Start of EXERCISE MATERIALS
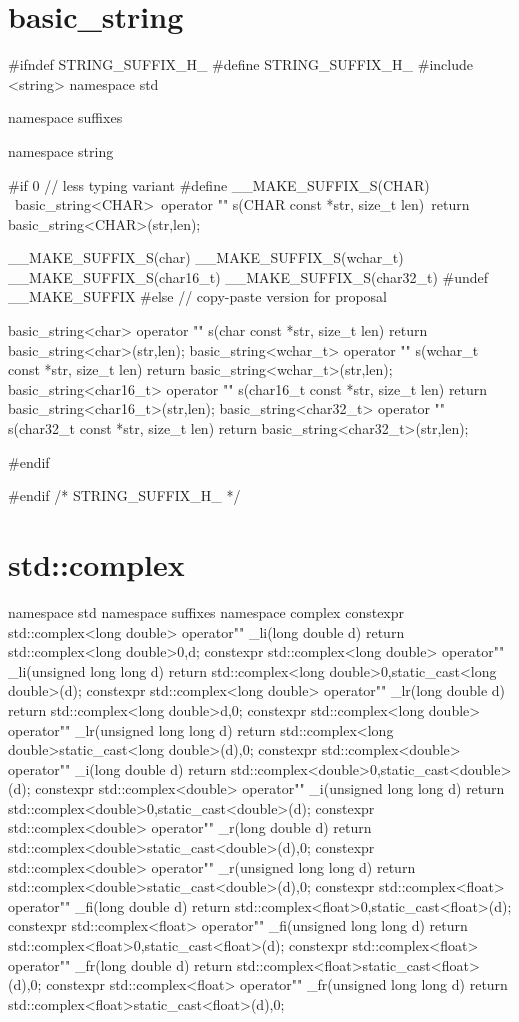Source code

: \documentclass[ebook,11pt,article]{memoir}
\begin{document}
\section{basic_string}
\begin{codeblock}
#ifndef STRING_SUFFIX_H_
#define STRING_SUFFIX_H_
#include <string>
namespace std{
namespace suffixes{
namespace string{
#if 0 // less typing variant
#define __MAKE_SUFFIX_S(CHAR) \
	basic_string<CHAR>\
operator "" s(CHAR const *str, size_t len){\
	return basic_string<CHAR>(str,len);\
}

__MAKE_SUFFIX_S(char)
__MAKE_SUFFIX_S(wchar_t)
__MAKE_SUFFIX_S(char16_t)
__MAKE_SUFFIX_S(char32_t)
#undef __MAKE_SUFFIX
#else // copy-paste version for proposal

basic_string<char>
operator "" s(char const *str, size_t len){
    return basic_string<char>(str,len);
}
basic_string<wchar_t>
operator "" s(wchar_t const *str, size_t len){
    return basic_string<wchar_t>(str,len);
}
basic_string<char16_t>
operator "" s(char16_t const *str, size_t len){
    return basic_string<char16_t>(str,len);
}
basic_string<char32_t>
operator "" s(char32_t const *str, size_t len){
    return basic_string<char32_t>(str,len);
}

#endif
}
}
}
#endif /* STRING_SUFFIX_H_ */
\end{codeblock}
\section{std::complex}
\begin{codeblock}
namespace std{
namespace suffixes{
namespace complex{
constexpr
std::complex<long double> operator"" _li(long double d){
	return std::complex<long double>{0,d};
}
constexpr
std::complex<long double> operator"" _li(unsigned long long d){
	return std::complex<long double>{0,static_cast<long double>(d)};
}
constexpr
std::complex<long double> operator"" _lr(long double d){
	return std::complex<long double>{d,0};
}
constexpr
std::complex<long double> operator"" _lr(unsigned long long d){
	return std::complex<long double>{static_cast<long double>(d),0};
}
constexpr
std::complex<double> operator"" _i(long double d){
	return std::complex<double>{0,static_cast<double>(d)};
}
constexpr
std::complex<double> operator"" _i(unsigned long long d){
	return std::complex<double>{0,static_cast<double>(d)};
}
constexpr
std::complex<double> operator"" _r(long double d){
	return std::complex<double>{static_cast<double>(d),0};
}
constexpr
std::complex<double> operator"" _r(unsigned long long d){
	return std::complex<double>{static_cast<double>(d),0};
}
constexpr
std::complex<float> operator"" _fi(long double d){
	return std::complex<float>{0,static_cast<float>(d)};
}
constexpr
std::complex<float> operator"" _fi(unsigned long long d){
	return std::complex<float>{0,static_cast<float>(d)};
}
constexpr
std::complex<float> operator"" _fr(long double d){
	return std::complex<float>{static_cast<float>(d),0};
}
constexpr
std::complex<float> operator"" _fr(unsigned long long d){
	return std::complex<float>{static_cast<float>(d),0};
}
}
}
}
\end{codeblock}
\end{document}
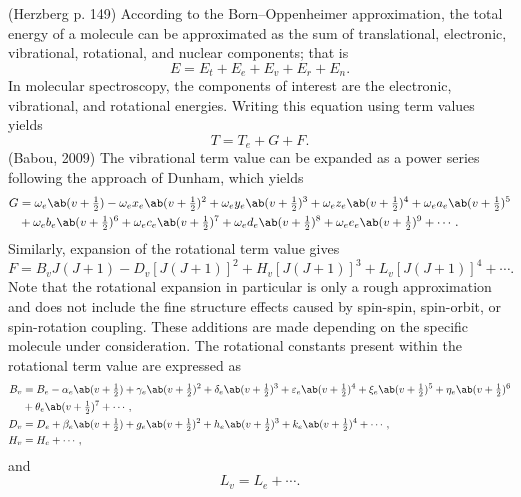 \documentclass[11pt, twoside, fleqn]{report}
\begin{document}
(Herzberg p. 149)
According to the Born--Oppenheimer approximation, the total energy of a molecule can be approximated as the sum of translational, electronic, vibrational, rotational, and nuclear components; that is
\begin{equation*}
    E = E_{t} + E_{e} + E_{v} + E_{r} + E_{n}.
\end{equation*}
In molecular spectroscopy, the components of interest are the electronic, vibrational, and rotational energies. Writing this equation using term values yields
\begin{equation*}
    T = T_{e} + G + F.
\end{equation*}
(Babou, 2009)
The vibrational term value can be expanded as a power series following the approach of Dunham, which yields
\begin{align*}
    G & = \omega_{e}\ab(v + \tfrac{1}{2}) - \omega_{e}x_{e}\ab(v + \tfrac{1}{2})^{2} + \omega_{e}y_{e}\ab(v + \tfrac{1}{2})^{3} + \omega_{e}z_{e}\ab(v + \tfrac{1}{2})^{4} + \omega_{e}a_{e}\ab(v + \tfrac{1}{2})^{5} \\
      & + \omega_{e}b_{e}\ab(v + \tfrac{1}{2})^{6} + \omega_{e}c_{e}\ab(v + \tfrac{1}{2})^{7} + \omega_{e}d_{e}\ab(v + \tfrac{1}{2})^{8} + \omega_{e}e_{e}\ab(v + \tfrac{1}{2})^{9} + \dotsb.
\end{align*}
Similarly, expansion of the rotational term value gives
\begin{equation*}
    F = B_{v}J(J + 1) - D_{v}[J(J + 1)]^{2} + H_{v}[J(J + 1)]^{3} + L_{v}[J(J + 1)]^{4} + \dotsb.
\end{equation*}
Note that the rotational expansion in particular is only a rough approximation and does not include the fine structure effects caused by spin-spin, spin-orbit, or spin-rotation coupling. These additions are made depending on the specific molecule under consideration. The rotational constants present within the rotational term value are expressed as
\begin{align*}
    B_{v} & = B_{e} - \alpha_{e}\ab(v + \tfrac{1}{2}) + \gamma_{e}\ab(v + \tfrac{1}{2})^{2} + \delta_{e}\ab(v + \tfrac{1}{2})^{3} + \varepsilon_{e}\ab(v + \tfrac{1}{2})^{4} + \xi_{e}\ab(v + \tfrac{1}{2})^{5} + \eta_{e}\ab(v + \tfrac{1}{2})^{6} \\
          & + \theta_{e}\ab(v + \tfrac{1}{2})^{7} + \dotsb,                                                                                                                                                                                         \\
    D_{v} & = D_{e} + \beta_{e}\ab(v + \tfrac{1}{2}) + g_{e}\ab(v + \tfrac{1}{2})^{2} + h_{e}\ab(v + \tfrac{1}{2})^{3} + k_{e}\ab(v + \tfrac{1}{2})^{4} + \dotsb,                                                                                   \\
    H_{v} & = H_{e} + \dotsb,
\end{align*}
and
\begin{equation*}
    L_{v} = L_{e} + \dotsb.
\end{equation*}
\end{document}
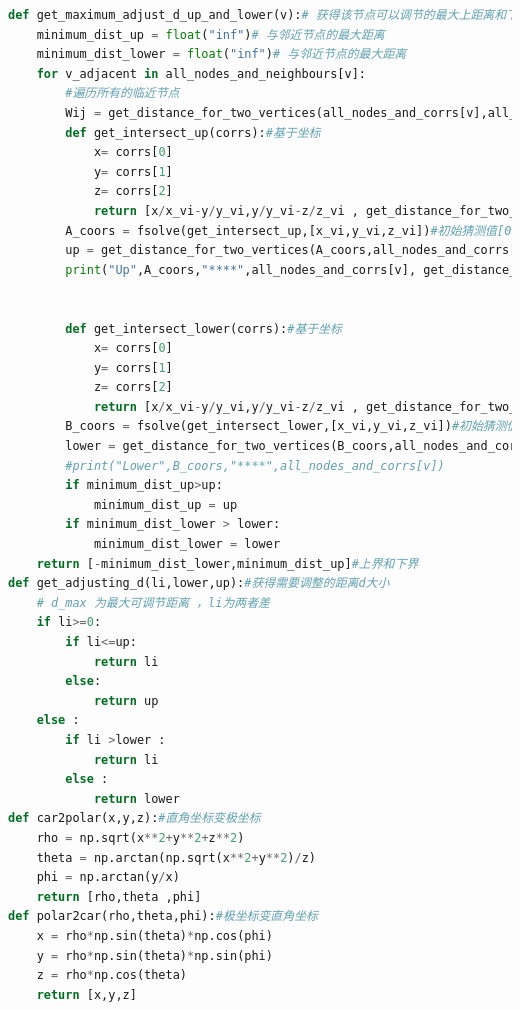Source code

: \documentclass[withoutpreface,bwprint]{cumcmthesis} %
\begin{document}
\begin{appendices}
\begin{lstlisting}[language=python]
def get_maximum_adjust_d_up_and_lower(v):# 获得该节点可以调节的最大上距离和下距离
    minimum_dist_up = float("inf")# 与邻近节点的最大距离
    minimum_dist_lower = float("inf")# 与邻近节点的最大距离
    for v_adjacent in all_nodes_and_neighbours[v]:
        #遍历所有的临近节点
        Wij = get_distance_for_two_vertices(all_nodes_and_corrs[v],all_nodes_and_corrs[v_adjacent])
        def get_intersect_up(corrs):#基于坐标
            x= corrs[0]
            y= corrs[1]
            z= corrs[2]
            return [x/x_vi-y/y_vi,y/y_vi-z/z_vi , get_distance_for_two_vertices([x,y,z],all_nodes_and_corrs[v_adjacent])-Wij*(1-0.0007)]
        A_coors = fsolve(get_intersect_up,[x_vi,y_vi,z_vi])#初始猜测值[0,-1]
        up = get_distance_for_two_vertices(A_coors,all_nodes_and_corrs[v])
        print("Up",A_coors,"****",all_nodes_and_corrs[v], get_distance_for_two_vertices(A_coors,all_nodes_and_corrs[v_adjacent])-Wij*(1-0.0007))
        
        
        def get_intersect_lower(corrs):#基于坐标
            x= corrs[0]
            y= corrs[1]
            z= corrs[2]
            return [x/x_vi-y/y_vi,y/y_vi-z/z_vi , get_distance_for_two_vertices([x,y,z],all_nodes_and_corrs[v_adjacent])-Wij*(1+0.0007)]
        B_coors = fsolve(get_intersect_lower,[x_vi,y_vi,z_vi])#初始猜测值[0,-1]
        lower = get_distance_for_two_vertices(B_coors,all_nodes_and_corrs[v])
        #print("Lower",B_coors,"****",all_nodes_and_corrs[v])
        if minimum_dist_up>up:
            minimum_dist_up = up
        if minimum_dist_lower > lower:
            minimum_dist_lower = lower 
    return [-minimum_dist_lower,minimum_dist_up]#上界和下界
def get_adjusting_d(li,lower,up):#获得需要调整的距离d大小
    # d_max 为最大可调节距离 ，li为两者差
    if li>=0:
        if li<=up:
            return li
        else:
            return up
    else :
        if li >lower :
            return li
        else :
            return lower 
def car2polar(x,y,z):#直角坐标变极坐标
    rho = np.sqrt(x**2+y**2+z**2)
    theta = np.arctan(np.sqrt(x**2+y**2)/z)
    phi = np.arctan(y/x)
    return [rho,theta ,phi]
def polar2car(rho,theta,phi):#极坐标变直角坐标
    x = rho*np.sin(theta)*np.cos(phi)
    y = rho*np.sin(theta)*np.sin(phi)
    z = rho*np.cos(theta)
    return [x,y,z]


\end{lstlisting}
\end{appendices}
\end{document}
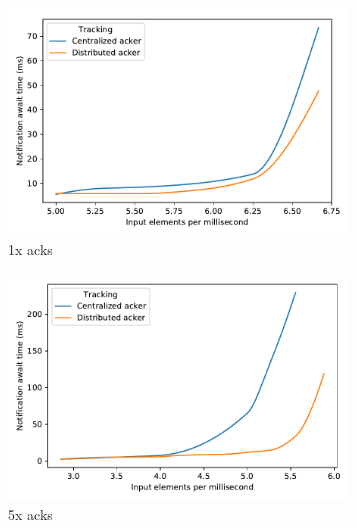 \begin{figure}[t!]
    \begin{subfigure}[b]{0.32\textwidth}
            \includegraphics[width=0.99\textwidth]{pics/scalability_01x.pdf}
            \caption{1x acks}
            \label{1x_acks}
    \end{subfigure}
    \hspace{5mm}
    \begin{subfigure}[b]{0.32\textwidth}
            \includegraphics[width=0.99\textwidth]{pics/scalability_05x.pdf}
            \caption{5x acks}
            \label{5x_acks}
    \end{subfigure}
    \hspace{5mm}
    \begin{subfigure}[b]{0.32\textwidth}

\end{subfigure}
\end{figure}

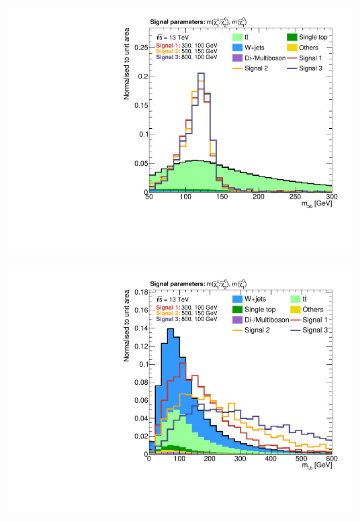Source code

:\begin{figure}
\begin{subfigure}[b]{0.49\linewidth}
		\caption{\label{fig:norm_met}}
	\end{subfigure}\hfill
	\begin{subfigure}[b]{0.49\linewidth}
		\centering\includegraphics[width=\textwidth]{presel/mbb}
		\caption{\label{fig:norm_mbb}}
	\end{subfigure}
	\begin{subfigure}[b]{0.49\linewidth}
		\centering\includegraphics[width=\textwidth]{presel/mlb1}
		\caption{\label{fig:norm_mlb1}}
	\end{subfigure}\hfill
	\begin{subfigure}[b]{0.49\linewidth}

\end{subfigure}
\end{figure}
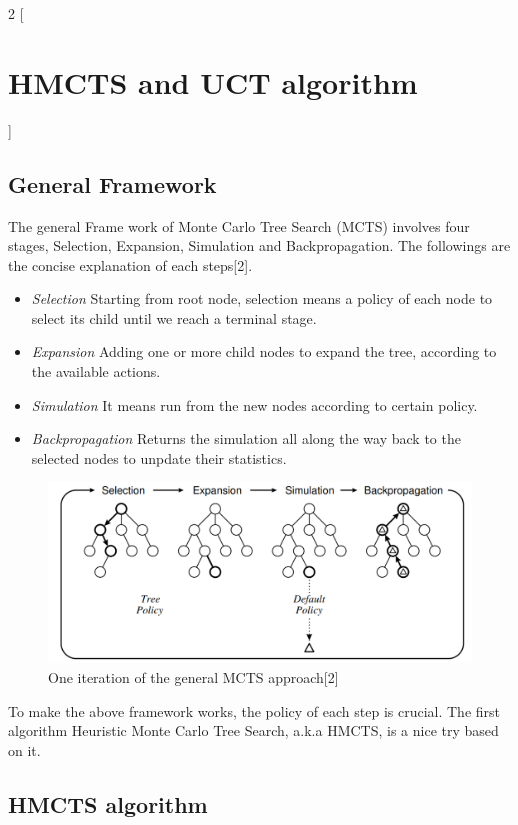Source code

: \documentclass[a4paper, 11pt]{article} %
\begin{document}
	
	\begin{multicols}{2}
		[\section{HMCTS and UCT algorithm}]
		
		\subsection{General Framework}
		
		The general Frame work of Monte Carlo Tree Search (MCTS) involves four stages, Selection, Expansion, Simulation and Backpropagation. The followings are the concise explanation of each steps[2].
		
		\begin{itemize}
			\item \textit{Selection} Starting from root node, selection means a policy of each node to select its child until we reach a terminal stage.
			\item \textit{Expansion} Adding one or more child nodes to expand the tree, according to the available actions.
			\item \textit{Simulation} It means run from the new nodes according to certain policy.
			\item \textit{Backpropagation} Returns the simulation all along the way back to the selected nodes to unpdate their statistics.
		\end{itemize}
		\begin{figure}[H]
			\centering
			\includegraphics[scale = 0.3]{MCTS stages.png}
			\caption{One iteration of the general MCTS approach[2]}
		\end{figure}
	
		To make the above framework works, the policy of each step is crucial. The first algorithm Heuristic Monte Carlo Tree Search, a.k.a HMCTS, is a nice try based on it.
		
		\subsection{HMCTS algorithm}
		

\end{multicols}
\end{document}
End of EXERCISE MATERIALS
TASK PROMPT:
From the records above, pull every line that has the string "approach" and copy it.

THE ANSWER:
The vibrational term value can be expanded as a power series following the approach of Dunham, which yields
			\caption{One iteration of the general MCTS approach[2]}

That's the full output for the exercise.